Outre que les sujets euro­péens sont répu­tés abs­traits et tech­niques, donc peu ven­deurs, leur mise entre paren­thèses dans la cam­pagne s’explique par l’approche apo­li­tique pri­vi­lé­giée par les par­tis de gou­ver­ne­ment. Au cours de la pré­cé­dente légis­la­ture (2009 – 2013), chaque grande mesure de ges­tion de crise a été l’occasion d’affirmer que le cours de la poli­tique euro­péenne est « sans alter­na­tive », lais­sant entendre que le sujet ne se prête pas aux débats contra­dic­toires. C’est, par exemple, ce qu’a assu­ré Ange­la Mer­kel à pro­pos du pre­mier plan d’aide à la Grèce au prin­temps 2010 ou encore Wolf­gang Schäuble, le ministre fédé­ral des Finances, lors du second plan en février 2012. Les diri­geants ont d’ailleurs si sou­vent eu recours à l’expression, dans mais aus­si en dehors du contexte de la poli­tique euro­péenne, que des lin­guistes l’ont dési­gné « anti-mot » (Unwort) de l’année 2010.

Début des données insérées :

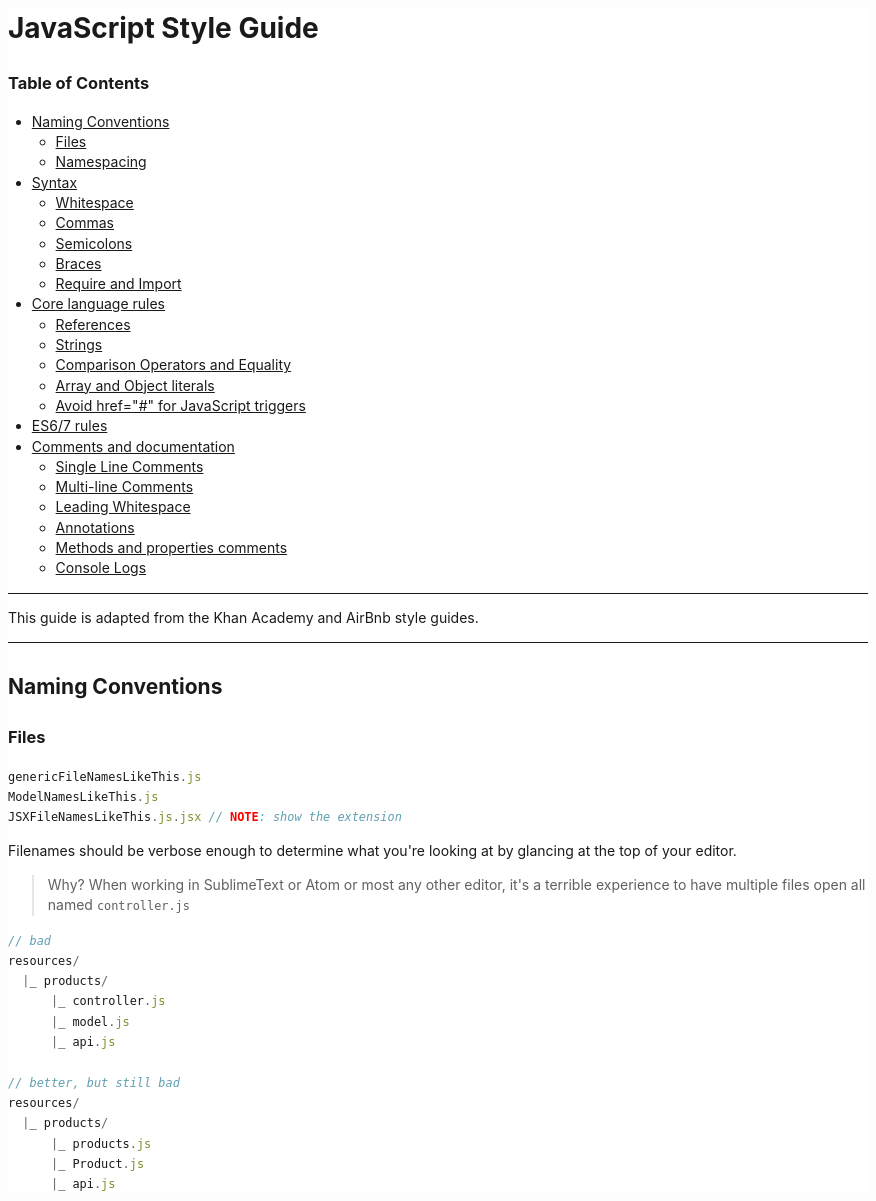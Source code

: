 # JavaScript Style Guide

### Table of Contents

* [Naming Conventions](#naming-conventions)
  * [Files](#files)
  * [Namespacing](#namespacing)
* [Syntax](#syntax)
  * [Whitespace](#whitespace)
  * [Commas](#commas)
  * [Semicolons](#semicolons)
  * [Braces](#braces)
  * [Require and Import](#require-and-import)
* [Core language rules](#core-language-rules)
  * [References](#references)
  * [Strings](#strings)
  * [Comparison Operators and Equality](#comparison-operators-and-equality)
  * [Array and Object literals](#array-and-object-literals)
  * [Avoid href="#" for JavaScript triggers](#avoid-href-for-javascript-triggers)
* [ES6/7 rules](#es67-rules)
* [Comments and documentation](#comments-and-documentation)
  * [Single Line Comments](#single-line-comments)
  * [Multi-line Comments](#multi-line-comments)
  * [Leading Whitespace](#leading-whitespace)
  * [Annotations](#annotations)
  * [Methods and properties comments](#methods-and-properties-comments)
  * [Console Logs](#console-logs)


----

This guide is adapted from the Khan Academy and AirBnb style guides.

----------

## Naming Conventions

### Files

```js
genericFileNamesLikeThis.js
ModelNamesLikeThis.js
JSXFileNamesLikeThis.js.jsx // NOTE: show the extension
```
Filenames should be verbose enough to determine what you're looking at by glancing at the top of your editor.

  > Why? When working in SublimeText or Atom or most any other editor, it's a terrible experience to have multiple files open all named `controller.js`

```js
// bad
resources/
  |_ products/
      |_ controller.js
      |_ model.js
      |_ api.js

// better, but still bad
resources/
  |_ products/
      |_ products.js
      |_ Product.js
      |_ api.js

```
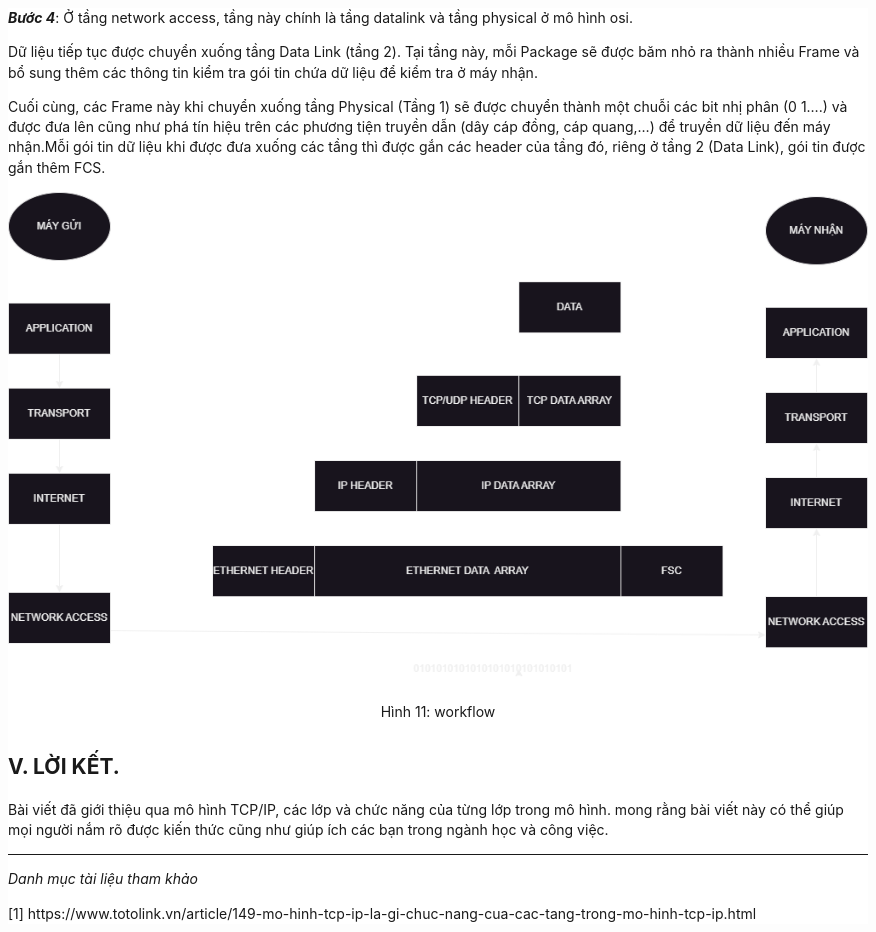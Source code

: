 ***Bước 4***: Ở tầng network access, tầng này chính là tầng datalink và tầng physical ở mô hình osi.

Dữ liệu tiếp tục được chuyển xuống tầng Data Link (tầng 2). Tại tầng này, mỗi Package sẽ được băm nhỏ ra thành nhiều Frame và bổ sung thêm các thông tin kiểm tra gói tin chứa dữ liệu để kiểm tra ở máy nhận.

Cuối cùng, các Frame này khi chuyển xuống tầng Physical (Tầng 1) sẽ được chuyển thành một chuỗi các bit nhị phân (0 1….) và được đưa lên cũng như phá tín hiệu trên các phương tiện truyền dẫn (dây cáp đồng, cáp quang,…) để truyền dữ liệu đến máy nhận.Mỗi gói tin dữ liệu khi được đưa xuống các tầng thì được gắn các header của tầng đó, riêng ở tầng 2 (Data Link), gói tin được gắn thêm FCS.

![Hình 11](../images/11_WORKFLOW.png)

<p style="text-align:center;">Hình 11: workflow</p>



## V. LỜI KẾT.

Bài viết đã giới thiệu qua mô hình TCP/IP, các lớp và chức năng của từng lớp trong mô hình. mong rằng bài viết này có thể giúp mọi người nắm rõ được kiến thức cũng như giúp ích các bạn trong ngành học và công việc.

---
*Danh mục tài liệu tham khảo*

<p>[1] https://www.totolink.vn/article/149-mo-hinh-tcp-ip-la-gi-chuc-nang-cua-cac-tang-trong-mo-hinh-tcp-ip.html</p>

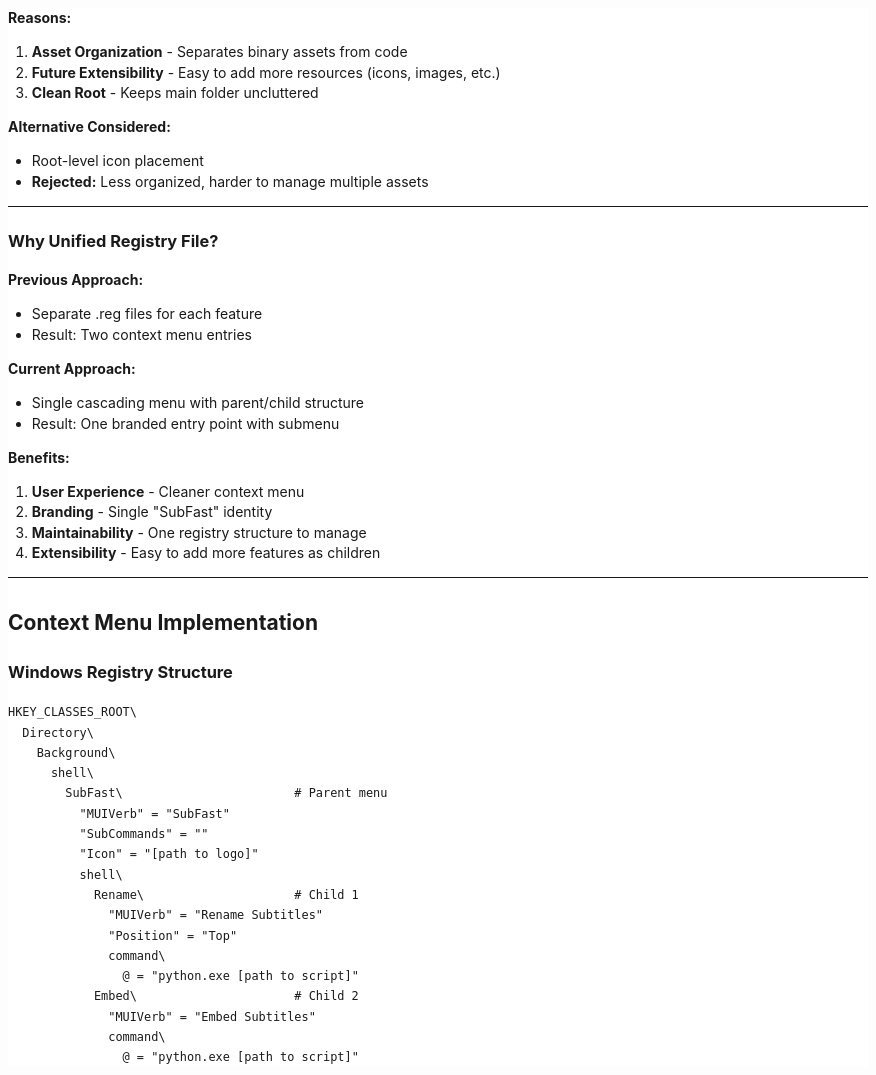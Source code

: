 **Reasons:**
1. **Asset Organization** - Separates binary assets from code
2. **Future Extensibility** - Easy to add more resources (icons, images, etc.)
3. **Clean Root** - Keeps main folder uncluttered

**Alternative Considered:**
- Root-level icon placement
- **Rejected:** Less organized, harder to manage multiple assets

---

### Why Unified Registry File?

**Previous Approach:**
- Separate .reg files for each feature
- Result: Two context menu entries

**Current Approach:**
- Single cascading menu with parent/child structure
- Result: One branded entry point with submenu

**Benefits:**
1. **User Experience** - Cleaner context menu
2. **Branding** - Single "SubFast" identity
3. **Maintainability** - One registry structure to manage
4. **Extensibility** - Easy to add more features as children

---

## Context Menu Implementation

### Windows Registry Structure

```
HKEY_CLASSES_ROOT\
  Directory\
    Background\
      shell\
        SubFast\                        # Parent menu
          "MUIVerb" = "SubFast"
          "SubCommands" = ""
          "Icon" = "[path to logo]"
          shell\
            Rename\                     # Child 1
              "MUIVerb" = "Rename Subtitles"
              "Position" = "Top"
              command\
                @ = "python.exe [path to script]"
            Embed\                      # Child 2
              "MUIVerb" = "Embed Subtitles"
              command\
                @ = "python.exe [path to script]"
```
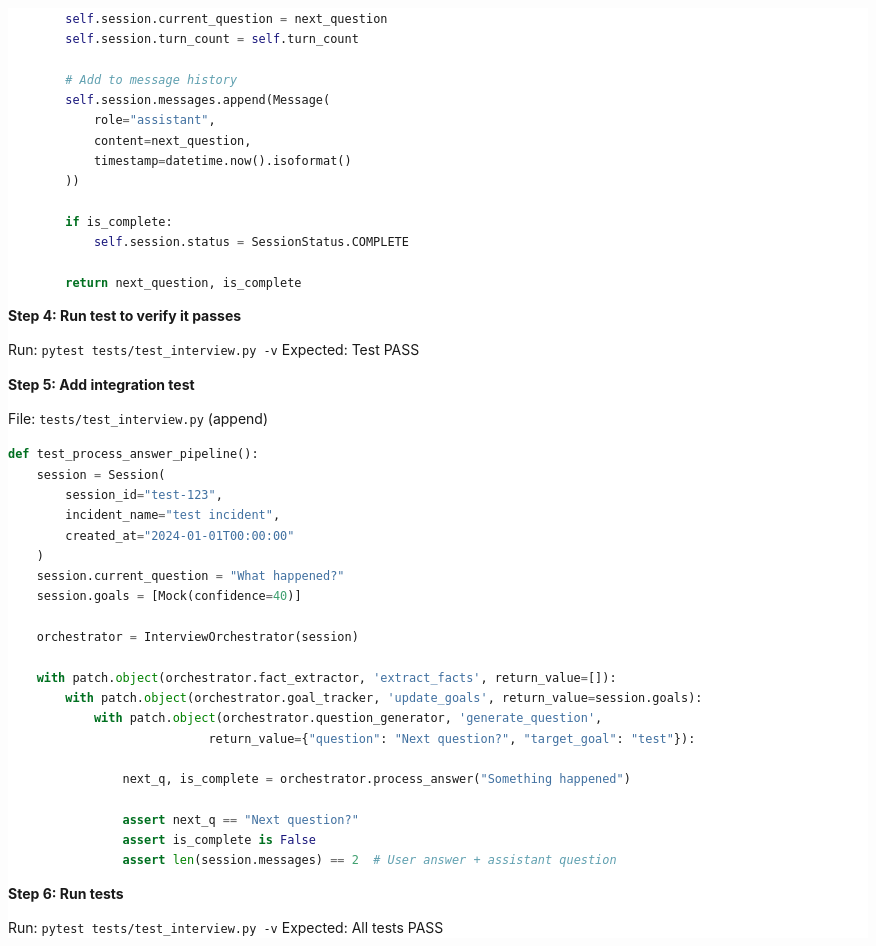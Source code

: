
 ```python
        self.session.current_question = next_question
        self.session.turn_count = self.turn_count

        # Add to message history
        self.session.messages.append(Message(
            role="assistant",
            content=next_question,
            timestamp=datetime.now().isoformat()
        ))

        if is_complete:
            self.session.status = SessionStatus.COMPLETE

        return next_question, is_complete
```

**Step 4: Run test to verify it passes**

Run: `pytest tests/test_interview.py -v`
Expected: Test PASS

**Step 5: Add integration test**

File: `tests/test_interview.py` (append)

```python
def test_process_answer_pipeline():
    session = Session(
        session_id="test-123",
        incident_name="test incident",
        created_at="2024-01-01T00:00:00"
    )
    session.current_question = "What happened?"
    session.goals = [Mock(confidence=40)]

    orchestrator = InterviewOrchestrator(session)

    with patch.object(orchestrator.fact_extractor, 'extract_facts', return_value=[]):
        with patch.object(orchestrator.goal_tracker, 'update_goals', return_value=session.goals):
            with patch.object(orchestrator.question_generator, 'generate_question',
                            return_value={"question": "Next question?", "target_goal": "test"}):

                next_q, is_complete = orchestrator.process_answer("Something happened")

                assert next_q == "Next question?"
                assert is_complete is False
                assert len(session.messages) == 2  # User answer + assistant question
```

**Step 6: Run tests**

Run: `pytest tests/test_interview.py -v`
Expected: All tests PASS

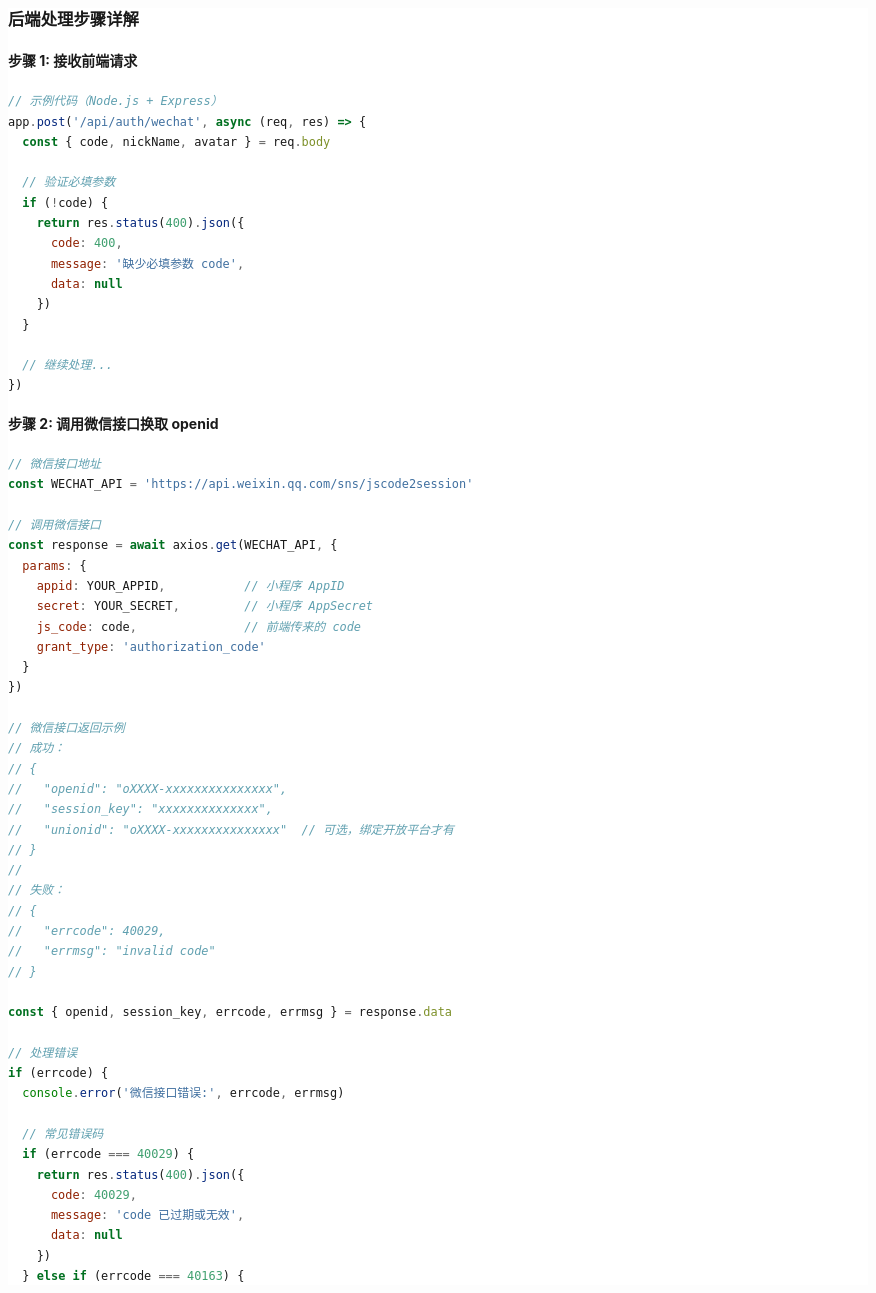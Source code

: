 ### 后端处理步骤详解

#### 步骤 1: 接收前端请求
```javascript
// 示例代码（Node.js + Express）
app.post('/api/auth/wechat', async (req, res) => {
  const { code, nickName, avatar } = req.body
  
  // 验证必填参数
  if (!code) {
    return res.status(400).json({
      code: 400,
      message: '缺少必填参数 code',
      data: null
    })
  }
  
  // 继续处理...
})
```

#### 步骤 2: 调用微信接口换取 openid
```javascript
// 微信接口地址
const WECHAT_API = 'https://api.weixin.qq.com/sns/jscode2session'

// 调用微信接口
const response = await axios.get(WECHAT_API, {
  params: {
    appid: YOUR_APPID,           // 小程序 AppID
    secret: YOUR_SECRET,         // 小程序 AppSecret
    js_code: code,               // 前端传来的 code
    grant_type: 'authorization_code'
  }
})

// 微信接口返回示例
// 成功：
// {
//   "openid": "oXXXX-xxxxxxxxxxxxxxx",
//   "session_key": "xxxxxxxxxxxxxx",
//   "unionid": "oXXXX-xxxxxxxxxxxxxxx"  // 可选，绑定开放平台才有
// }
//
// 失败：
// {
//   "errcode": 40029,
//   "errmsg": "invalid code"
// }

const { openid, session_key, errcode, errmsg } = response.data

// 处理错误
if (errcode) {
  console.error('微信接口错误:', errcode, errmsg)
  
  // 常见错误码
  if (errcode === 40029) {
    return res.status(400).json({
      code: 40029,
      message: 'code 已过期或无效',
      data: null
    })
  } else if (errcode === 40163) {
```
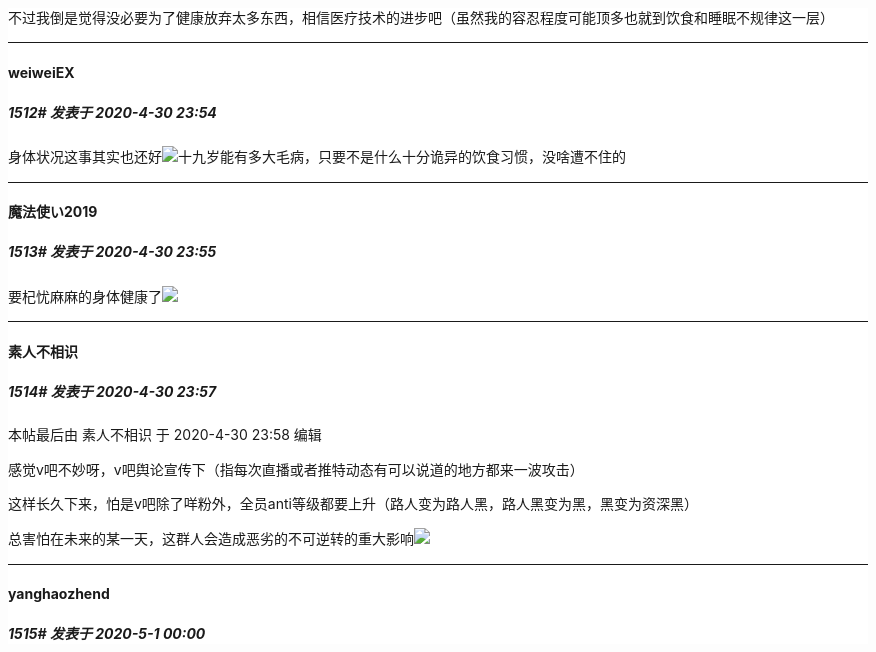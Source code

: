 
不过我倒是觉得没必要为了健康放弃太多东西，相信医疗技术的进步吧（虽然我的容忍程度可能顶多也就到饮食和睡眠不规律这一层）







-----

####  weiweiEX  
##### 1512#       发表于 2020-4-30 23:54




身体状况这事其实也还好<img src="https://static.saraba1st.com/image/smiley/face2017/067.png" referrerpolicy="no-referrer">十九岁能有多大毛病，只要不是什么十分诡异的饮食习惯，没啥遭不住的







-----

####  魔法使い2019  
##### 1513#       发表于 2020-4-30 23:55




要杞忧麻麻的身体健康了<img src="https://static.saraba1st.com/image/smiley/face2017/135.png" referrerpolicy="no-referrer">







-----

####  素人不相识  
##### 1514#       发表于 2020-4-30 23:57



 本帖最后由 素人不相识 于 2020-4-30 23:58 编辑 

感觉v吧不妙呀，v吧舆论宣传下（指每次直播或者推特动态有可以说道的地方都来一波攻击）

这样长久下来，怕是v吧除了咩粉外，全员anti等级都要上升（路人变为路人黑，路人黑变为黑，黑变为资深黑）

总害怕在未来的某一天，这群人会造成恶劣的不可逆转的重大影响<img src="https://static.saraba1st.com/image/smiley/face2017/169.gif" referrerpolicy="no-referrer">







-----

####  yanghaozhend  
##### 1515#       发表于 2020-5-1 00:00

Dompter les vagues, la tentation du consensus

Si les ques­tions euro­péennes ont été peu débat­tues au cours de la cam­pagne, c’est aus­si en rai­son du rela­tif consen­sus poli­tique dont elles font l’objet en Alle­magne. Il existe bien cer­taines dif­fé­rences d’approche entre l’Union chré­tienne-démo­crate (CDU), l’Union chré­tienne-sociale (CSU), son par­ti frère de Bavière, et le Par­ti social-démo­crate (SPD). À titre d’exemple, citons la créa­tion d’un fonds de rédemp­tion euro­péen, pour lequel plaide le SPD, mais que rejette la CDU/CSU, et qui n’a d’ailleurs pas été rete­nue dans le contrat de coa­li­tion. Cepen­dant, ces dif­fé­rences ne sont pas fon­da­men­tales et ne suf­fisent pas, en tout cas, à ali­men­ter un cli­vage par­ti­san. Non seule­ment les grands par­tis adoptent des posi­tions assez proches sur les ques­tions euro­péennes, y com­pris d’ordre éco­no­mique et moné­taire ; mais au cours de la der­nière légis­la­ture (2009 – 2013), le SPD et les Verts — alors dans l’opposition — ont sou­te­nu toutes les déci­sions du gou­ver­ne­ment conser­va­teur liées à la zone euro dans le contexte de la crise. La chan­ce­lière n’a d’ailleurs pas man­qué de le faire remar­quer à Peer Stein­brück, son chal­len­ger social-démo­crate, lors du débat télé­vi­sé qui les a oppo­sés quelques semaines avant le vote. Dans ces condi­tions, il aurait été dif­fi­cile à ce der­nier de cri­ti­quer la poli­tique gou­ver­ne­men­tale sans perdre en crédibilité.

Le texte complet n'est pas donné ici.